Try counting number of DNS queries for all lookups every day. The software I wrote for myself does this and I can attest that sites using AWS nameservers in almost all cases require more queries than others, including those using similar managed DNS services. The number, which does not include queries to the root can be quite high, e.g., eight. No matter how fast the response times, that delay adds up.

root.zone data is reasonably static. Having a local copy of this data, resolution can be done in two queries: 1. tld ns 2. auth ns, which is the case for many, many www domainnames (the majority, perhaps), or even one query (I think some .mil domains used to be a well-known example). As a user, I view every added query as an additional cost.

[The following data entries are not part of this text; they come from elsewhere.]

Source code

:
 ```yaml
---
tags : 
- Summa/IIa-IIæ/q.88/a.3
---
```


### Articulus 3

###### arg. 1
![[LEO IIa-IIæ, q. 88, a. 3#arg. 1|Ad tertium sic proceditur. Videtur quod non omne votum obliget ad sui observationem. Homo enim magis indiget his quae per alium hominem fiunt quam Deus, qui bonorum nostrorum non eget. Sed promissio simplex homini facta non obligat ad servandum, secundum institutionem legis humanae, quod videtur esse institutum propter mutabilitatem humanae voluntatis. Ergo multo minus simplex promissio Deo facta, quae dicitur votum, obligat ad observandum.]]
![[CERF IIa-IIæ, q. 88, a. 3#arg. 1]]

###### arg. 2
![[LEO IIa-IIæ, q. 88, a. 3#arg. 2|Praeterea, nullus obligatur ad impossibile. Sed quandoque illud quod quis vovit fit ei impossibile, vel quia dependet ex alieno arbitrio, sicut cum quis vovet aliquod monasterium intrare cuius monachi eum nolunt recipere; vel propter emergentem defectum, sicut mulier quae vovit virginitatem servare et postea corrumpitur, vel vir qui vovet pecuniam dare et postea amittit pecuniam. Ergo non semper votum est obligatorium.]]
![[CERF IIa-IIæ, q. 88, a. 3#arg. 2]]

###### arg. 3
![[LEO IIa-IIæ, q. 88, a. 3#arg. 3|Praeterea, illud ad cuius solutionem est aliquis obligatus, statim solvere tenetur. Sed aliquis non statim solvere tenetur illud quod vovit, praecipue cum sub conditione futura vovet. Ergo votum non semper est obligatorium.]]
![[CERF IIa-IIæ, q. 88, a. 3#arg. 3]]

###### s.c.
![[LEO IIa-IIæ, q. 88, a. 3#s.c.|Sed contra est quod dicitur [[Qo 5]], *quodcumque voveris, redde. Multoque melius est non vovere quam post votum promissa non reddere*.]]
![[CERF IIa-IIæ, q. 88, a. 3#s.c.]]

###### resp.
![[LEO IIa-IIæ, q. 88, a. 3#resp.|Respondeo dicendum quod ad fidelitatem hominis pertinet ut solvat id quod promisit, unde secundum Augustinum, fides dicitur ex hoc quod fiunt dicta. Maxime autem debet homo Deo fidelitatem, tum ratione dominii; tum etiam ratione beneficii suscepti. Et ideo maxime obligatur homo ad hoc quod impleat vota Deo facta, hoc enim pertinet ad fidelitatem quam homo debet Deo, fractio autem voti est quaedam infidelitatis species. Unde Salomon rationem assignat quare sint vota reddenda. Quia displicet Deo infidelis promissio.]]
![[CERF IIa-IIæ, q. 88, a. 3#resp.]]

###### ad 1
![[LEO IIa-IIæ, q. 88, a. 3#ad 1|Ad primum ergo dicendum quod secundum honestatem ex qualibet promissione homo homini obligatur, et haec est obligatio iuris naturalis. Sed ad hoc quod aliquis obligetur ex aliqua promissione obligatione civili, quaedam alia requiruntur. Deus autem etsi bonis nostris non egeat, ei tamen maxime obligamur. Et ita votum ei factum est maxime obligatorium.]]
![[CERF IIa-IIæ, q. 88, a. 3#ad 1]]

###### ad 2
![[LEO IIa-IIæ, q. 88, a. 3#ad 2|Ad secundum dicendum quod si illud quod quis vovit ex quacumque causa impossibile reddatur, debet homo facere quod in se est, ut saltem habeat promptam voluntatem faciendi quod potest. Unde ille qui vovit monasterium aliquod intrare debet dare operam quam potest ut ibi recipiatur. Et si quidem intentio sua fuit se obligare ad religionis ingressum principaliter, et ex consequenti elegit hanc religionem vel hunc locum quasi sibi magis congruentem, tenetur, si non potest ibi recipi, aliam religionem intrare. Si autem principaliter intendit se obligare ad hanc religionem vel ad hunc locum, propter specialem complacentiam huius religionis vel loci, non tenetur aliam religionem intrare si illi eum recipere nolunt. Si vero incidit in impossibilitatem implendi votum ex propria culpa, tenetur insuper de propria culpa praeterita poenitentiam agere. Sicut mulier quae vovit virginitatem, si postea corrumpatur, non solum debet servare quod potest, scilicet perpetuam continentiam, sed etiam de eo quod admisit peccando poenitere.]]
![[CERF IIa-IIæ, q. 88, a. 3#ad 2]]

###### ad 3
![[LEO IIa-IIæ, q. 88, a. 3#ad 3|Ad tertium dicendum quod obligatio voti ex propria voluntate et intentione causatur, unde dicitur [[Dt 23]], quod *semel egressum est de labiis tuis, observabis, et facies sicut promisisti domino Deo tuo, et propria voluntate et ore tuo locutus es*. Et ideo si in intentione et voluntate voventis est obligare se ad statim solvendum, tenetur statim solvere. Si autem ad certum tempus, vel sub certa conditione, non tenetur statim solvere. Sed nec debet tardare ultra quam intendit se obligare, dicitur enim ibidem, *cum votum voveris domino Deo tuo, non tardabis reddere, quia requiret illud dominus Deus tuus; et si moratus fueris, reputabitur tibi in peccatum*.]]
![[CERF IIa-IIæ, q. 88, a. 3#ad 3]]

It is possible to minimize queries via other means that are under user control and do not rely on third parties.

Running a root locally. Custom stub resolvers with tld ns IPs compiled in. Storing RRs for common nameservers in local zone. Storing DNS data in bulk for important sites that will be revisited, copying to HOSTS and updating the data periodically. I have been using techniques like these for many years. And, it is getting easier every year as more bulk DNS data is available, e.g., internet scans of DNS, TCP DNS services that accept pipelined queries, etc. (If I am not mistaken, the author of the "qname minimisation" draft also was the one with the "DNS looking glass" idea.)

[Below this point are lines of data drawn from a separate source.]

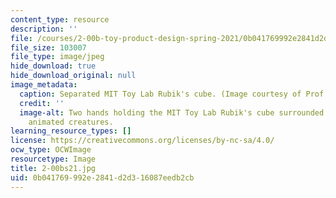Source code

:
 ```yaml
---
content_type: resource
description: ''
file: /courses/2-00b-toy-product-design-spring-2021/0b041769992e2841d2d316087eedb2cb_2-00bs21.jpg
file_size: 103007
file_type: image/jpeg
hide_download: true
hide_download_original: null
image_metadata:
  caption: Separated MIT Toy Lab Rubik's cube. (Image courtesy of Prof. David Wallace.)
  credit: ''
  image-alt: Two hands holding the MIT Toy Lab Rubik's cube surrounded by fanciful
    animated creatures.
learning_resource_types: []
license: https://creativecommons.org/licenses/by-nc-sa/4.0/
ocw_type: OCWImage
resourcetype: Image
title: 2-00bs21.jpg
uid: 0b041769-992e-2841-d2d3-16087eedb2cb
---
```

https://tools.ietf.org/html/draft-ietf-dnsop-qname-minimisat...

Despite usual mailing list/forum comment/blog memes and mantras, if one surveys all websites (not just popular ones), DNS data is mostly static. That provides great opportunities for speedups by avoiding querying ICANN DNS for the same data 24/7/365. Cue Schopenhauer quote about truth. Someday maybe we will see an internet draft about "DNS minimization" for users.

Did AWS forums start requiring an account for read access?


> Did AWS forums start requiring an account for read access?

No but if you timed out from a session with your account through the console, you might see something about not being signed in. Clicking the "log out" button (or hosing cookies) should rectify it.


I do not have an AWS account.

The reason I asked is because forums.aws.amazon.com redirects to signin.aws.amazon.com, and generates some faked up OAuth credentials.


AWS DNS is all kinds of fucked. They have implemented a range of undocumented rate limits both to their own DNS server and to external (!) DNS, presumably to reduce amplification attacks. These things have hobbled our services many times, which rely on making thousands of DNS queries per second.


I'm curious about your architecture. What requires you to make thousands of DNS queries per second against Route 53?


if you have thousands of services and use route53 as your internal dns service and use it for service discovery, this could be a problem.


We process a great deal of email.


Can you describe a bit more about what you’re resolving? And by rate-limiting external, are you saying they’re throttling DNS traffic to say 8.8.8.8 as well, or do you mean external as opposed to “internal” in a split horizon sense?


This is correct.


Tangentially related, DNS quirks show up in lots of places.

For example, FB’s graph API doesn’t work with FQDN:

  * https://graph.facebook.com./v2.8 - returns 500
  * https://graph.facebook.com/v2.8 - works
(I filed a bug for this, but it was closed as “working as designed”).